- YOUR TASK
Please report how many lines in these records contain the string "해결하기", and give nothing besides the number.

- Stored dataset items
___

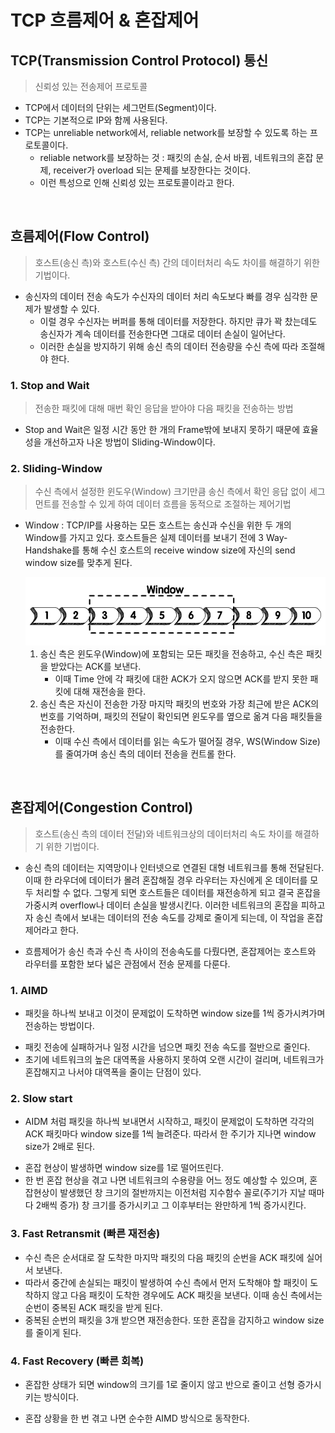 # TCP 흐름제어 & 혼잡제어

## TCP(Transmission Control Protocol) 통신

> 신뢰성 있는 전송제어 프로토콜

- TCP에서 데이터의 단위는 세그먼트(Segment)이다.
- TCP는 기본적으로 IP와 함께 사용된다.
- TCP는 unreliable network에서, reliable network를 보장할 수 있도록 하는 프로토콜이다.
  - reliable network를 보장하는 것 : 패킷의 손실, 순서 바뀜, 네트워크의 혼잡 문제, receiver가 overload 되는 문제를 보장한다는 것이다.
  - 이런 특성으로 인해 신뢰성 있는 프로토콜이라고 한다.

</br>

## 흐름제어(Flow Control)

> 호스트(송신 측)와 호스트(수신 측) 간의 데이터처리 속도 차이를 해결하기 위한 기법이다.

- 송신자의 데이터 전송 속도가 수신자의 데이터 처리 속도보다 빠를 경우 심각한 문제가 발생할 수 있다.
  - 이럴 경우 수신자는 버퍼를 통해 데이터를 저장한다. 하지만 큐가 꽉 찼는데도 송신자가 계속 데이터를 전송한다면 그대로 데이터 손실이 일어난다.
  - 이러한 손실을 방지하기 위해 송신 측의 데이터 전송량을 수신 측에 따라 조절해야 한다.

### 1. Stop and Wait

> 전송한 패킷에 대해 매번 확인 응답을 받아야 다음 패킷을 전송하는 방법

- Stop and Wait은 일정 시간 동안 한 개의 Frame밖에 보내지 못하기 때문에 효율성을 개선하고자 나온 방법이 Sliding-Window이다.

### 2. Sliding-Window

> 수신 측에서 설정한 윈도우(Window) 크기만큼 송신 측에서 확인 응답 없이 세그먼트를 전송할 수 있게 하여 데이터 흐름을 동적으로 조절하는 제어기법

- Window : TCP/IP를 사용하는 모든 호스트는 송신과 수신을 위한 두 개의 Window를 가지고 있다. 호스트들은 실제 데이터를 보내기 전에 3 Way-Handshake를 통해 수신 호스트의 receive window size에 자신의 send window size를 맞추게 된다.

   <img src="img/sliding_window.png">

  1. 송신 측은 윈도우(Window)에 포함되는 모든 패킷을 전송하고, 수신 측은 패킷을 받았다는 ACK를 보낸다.
     - 이때 Time 안에 각 패킷에 대한 ACK가 오지 않으면 ACK를 받지 못한 패킷에 대해 재전송을 한다.
  2. 송신 측은 자신이 전송한 가장 마지막 패킷의 번호와 가장 최근에 받은 ACK의 번호를 기억하며, 패킷의 전달이 확인되면 윈도우를 옆으로 옮겨 다음 패킷들을 전송한다.
     - 이때 수신 측에서 데이터를 읽는 속도가 떨어질 경우, WS(Window Size)를 줄여가며 송신 측의 데이터 전송을 컨트롤 한다.

</br>

## 혼잡제어(Congestion Control)

> 호스트(송신 측의 데이터 전달)와 네트워크상의 데이터처리 속도 차이를 해결하기 위한 기법이다.

- 송신 측의 데이터는 지역망이나 인터넷으로 연결된 대형 네트워크를 통해 전달된다. 이때 한 라우더에 데이터가 몰려 혼잡해질 경우 라우터는 자신에게 온 데이터를 모두 처리할 수 없다. 그렇게 되면 호스트들은 데이터를 재전송하게 되고 결국 혼잡을 가중시켜 overflow나 데이터 손실을 발생시킨다. 이러한 네트워크의 혼잡을 피하고자 송신 측에서 보내는 데이터의 전송 속도를 강제로 줄이게 되는데, 이 작업을 혼잡제어라고 한다.

* 흐름제어가 송신 측과 수신 측 사이의 전송속도를 다뤘다면, 혼잡제어는 호스트와 라우터를 포함한 보다 넓은 관점에서 전송 문제를 다룬다.

### 1. AIMD

- 패킷을 하나씩 보내고 이것이 문제없이 도착하면 window size를 1씩 증가시켜가며 전송하는 방법이다.

* 패킷 전송에 실패하거나 일정 시간을 넘으면 패킷 전송 속도를 절반으로 줄인다.
* 초기에 네트워크의 높은 대역폭을 사용하지 못하여 오랜 시간이 걸리며, 네트워크가 혼잡해지고 나서야 대역폭을 줄이는 단점이 있다.

### 2. Slow start

- AIDM 처럼 패킷을 하나씩 보내면서 시작하고, 패킷이 문제없이 도착하면 각각의 ACK 패킷마다 window size를 1씩 늘려준다. 따라서 한 주기가 지나면 window size가 2배로 된다.

* 혼잡 현상이 발생하면 window size를 1로 떨어뜨린다.
* 한 번 혼잡 현상을 겪고 나면 네트워크의 수용량을 어느 정도 예상할 수 있으며, 혼잡현상이 발생했던 창 크기의 절반까지는 이전처럼 지수함수 꼴로(주기가 지날 때마다 2배씩 증가) 창 크기를 증가시키고 그 이후부터는 완만하게 1씩 증가시킨다.

### 3. Fast Retransmit (빠른 재전송)

- 수신 측은 순서대로 잘 도착한 마지막 패킷의 다음 패킷의 순번을 ACK 패킷에 실어서 보낸다.
- 따라서 중간에 손실되는 패킷이 발생하여 수신 측에서 먼저 도착해야 할 패킷이 도착하지 않고 다음 패킷이 도착한 경우에도 ACK 패킷을 보낸다. 이때 송신 측에서는 순번이 중복된 ACK 패킷을 받게 된다.
- 중복된 순번의 패킷을 3개 받으면 재전송한다. 또한 혼잡을 감지하고 window size를 줄이게 된다.

### 4. Fast Recovery (빠른 회복)

- 혼잡한 상태가 되면 window의 크기를 1로 줄이지 않고 반으로 줄이고 선형 증가시키는 방식이다.

* 혼잡 상황을 한 번 겪고 나면 순수한 AIMD 방식으로 동작한다.
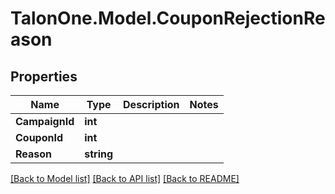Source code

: 
# TalonOne.Model.CouponRejectionReason

## Properties

Name | Type | Description | Notes
------------ | ------------- | ------------- | -------------
**CampaignId** | **int** |  | 
**CouponId** | **int** |  | 
**Reason** | **string** |  | 

[[Back to Model list]](../README.md#documentation-for-models)
[[Back to API list]](../README.md#documentation-for-api-endpoints)
[[Back to README]](../README.md)

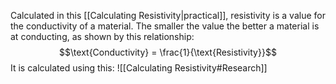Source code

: Calculated in this [[Calculating Resistivity|practical]], resistivity is a value for the conductivity of a material. The smaller the value the better a material is at conducting, as shown by this relationship: $$\text{Conductivity} = \frac{1}{\text{Resistivity}}$$
It is calculated using this:
![[Calculating Resistivity#Research]]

___

- REPLY
2